**WORK REQUIRED**.
Report every line below that holds the word "wxfrom".

**PROVIDED RECORDS**.

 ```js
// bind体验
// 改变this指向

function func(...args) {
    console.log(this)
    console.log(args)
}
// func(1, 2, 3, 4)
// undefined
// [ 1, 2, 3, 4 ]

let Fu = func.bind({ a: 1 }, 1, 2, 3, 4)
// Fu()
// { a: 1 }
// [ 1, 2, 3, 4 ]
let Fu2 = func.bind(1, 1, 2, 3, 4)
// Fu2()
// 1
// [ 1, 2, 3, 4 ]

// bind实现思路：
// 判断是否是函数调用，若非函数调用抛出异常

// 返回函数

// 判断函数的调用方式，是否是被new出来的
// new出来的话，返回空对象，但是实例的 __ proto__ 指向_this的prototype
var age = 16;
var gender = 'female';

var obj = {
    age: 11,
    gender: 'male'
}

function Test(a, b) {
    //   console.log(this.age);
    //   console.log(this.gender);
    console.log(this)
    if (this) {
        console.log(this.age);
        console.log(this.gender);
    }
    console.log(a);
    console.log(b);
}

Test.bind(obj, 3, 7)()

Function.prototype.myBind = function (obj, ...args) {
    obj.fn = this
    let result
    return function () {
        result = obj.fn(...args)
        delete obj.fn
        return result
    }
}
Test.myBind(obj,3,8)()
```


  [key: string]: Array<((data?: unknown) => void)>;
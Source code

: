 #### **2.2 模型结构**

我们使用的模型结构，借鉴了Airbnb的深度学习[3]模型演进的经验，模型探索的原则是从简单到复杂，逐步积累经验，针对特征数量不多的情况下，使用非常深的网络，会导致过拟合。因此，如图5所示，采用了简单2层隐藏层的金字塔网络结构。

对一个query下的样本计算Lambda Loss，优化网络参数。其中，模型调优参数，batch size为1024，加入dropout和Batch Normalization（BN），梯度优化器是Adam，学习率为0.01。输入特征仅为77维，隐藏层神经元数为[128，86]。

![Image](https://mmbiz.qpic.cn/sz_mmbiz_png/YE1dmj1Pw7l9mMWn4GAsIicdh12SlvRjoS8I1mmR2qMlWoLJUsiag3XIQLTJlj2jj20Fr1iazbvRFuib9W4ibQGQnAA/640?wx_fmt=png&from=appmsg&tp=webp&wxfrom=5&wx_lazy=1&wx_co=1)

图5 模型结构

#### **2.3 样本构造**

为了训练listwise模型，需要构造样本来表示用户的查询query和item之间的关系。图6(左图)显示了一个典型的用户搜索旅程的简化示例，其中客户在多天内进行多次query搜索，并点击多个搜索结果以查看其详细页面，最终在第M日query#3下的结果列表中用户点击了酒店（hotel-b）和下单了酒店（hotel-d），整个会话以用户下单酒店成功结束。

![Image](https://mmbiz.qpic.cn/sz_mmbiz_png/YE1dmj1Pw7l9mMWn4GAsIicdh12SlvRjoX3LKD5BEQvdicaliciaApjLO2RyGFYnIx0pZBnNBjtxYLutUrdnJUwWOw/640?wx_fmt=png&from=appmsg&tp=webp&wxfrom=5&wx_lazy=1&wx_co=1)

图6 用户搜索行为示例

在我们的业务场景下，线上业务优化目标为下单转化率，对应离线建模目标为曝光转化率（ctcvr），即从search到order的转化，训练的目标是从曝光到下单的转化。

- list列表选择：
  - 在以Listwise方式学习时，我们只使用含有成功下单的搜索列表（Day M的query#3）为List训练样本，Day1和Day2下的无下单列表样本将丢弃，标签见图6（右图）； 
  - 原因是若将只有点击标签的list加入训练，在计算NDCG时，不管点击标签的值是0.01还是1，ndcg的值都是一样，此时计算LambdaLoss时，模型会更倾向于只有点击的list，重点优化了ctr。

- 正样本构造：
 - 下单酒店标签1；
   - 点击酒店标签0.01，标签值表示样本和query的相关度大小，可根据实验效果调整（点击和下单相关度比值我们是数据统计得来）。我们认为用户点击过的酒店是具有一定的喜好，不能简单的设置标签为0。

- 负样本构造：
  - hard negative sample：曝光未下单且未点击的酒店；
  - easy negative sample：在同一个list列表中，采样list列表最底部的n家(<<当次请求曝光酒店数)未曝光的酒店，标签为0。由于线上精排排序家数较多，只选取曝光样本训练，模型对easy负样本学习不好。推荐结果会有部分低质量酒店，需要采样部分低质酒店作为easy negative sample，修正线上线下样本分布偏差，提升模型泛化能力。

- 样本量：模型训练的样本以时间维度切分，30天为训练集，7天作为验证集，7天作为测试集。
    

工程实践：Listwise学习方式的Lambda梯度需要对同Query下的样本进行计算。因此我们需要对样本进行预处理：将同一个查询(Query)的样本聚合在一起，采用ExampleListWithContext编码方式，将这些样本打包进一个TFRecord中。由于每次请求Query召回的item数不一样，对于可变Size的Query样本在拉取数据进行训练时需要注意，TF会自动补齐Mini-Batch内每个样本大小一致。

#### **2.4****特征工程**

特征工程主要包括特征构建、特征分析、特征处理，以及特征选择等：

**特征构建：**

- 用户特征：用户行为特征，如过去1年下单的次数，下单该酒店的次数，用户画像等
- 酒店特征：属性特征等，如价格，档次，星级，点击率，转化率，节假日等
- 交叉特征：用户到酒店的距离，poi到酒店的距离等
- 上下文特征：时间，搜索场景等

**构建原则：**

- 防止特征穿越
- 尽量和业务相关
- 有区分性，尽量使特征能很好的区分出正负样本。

**RESULT**.
![Image](https://mmbiz.qpic.cn/sz_mmbiz_png/YE1dmj1Pw7l9mMWn4GAsIicdh12SlvRjoS8I1mmR2qMlWoLJUsiag3XIQLTJlj2jj20Fr1iazbvRFuib9W4ibQGQnAA/640?wx_fmt=png&from=appmsg&tp=webp&wxfrom=5&wx_lazy=1&wx_co=1)
![Image](https://mmbiz.qpic.cn/sz_mmbiz_png/YE1dmj1Pw7l9mMWn4GAsIicdh12SlvRjoX3LKD5BEQvdicaliciaApjLO2RyGFYnIx0pZBnNBjtxYLutUrdnJUwWOw/640?wx_fmt=png&from=appmsg&tp=webp&wxfrom=5&wx_lazy=1&wx_co=1)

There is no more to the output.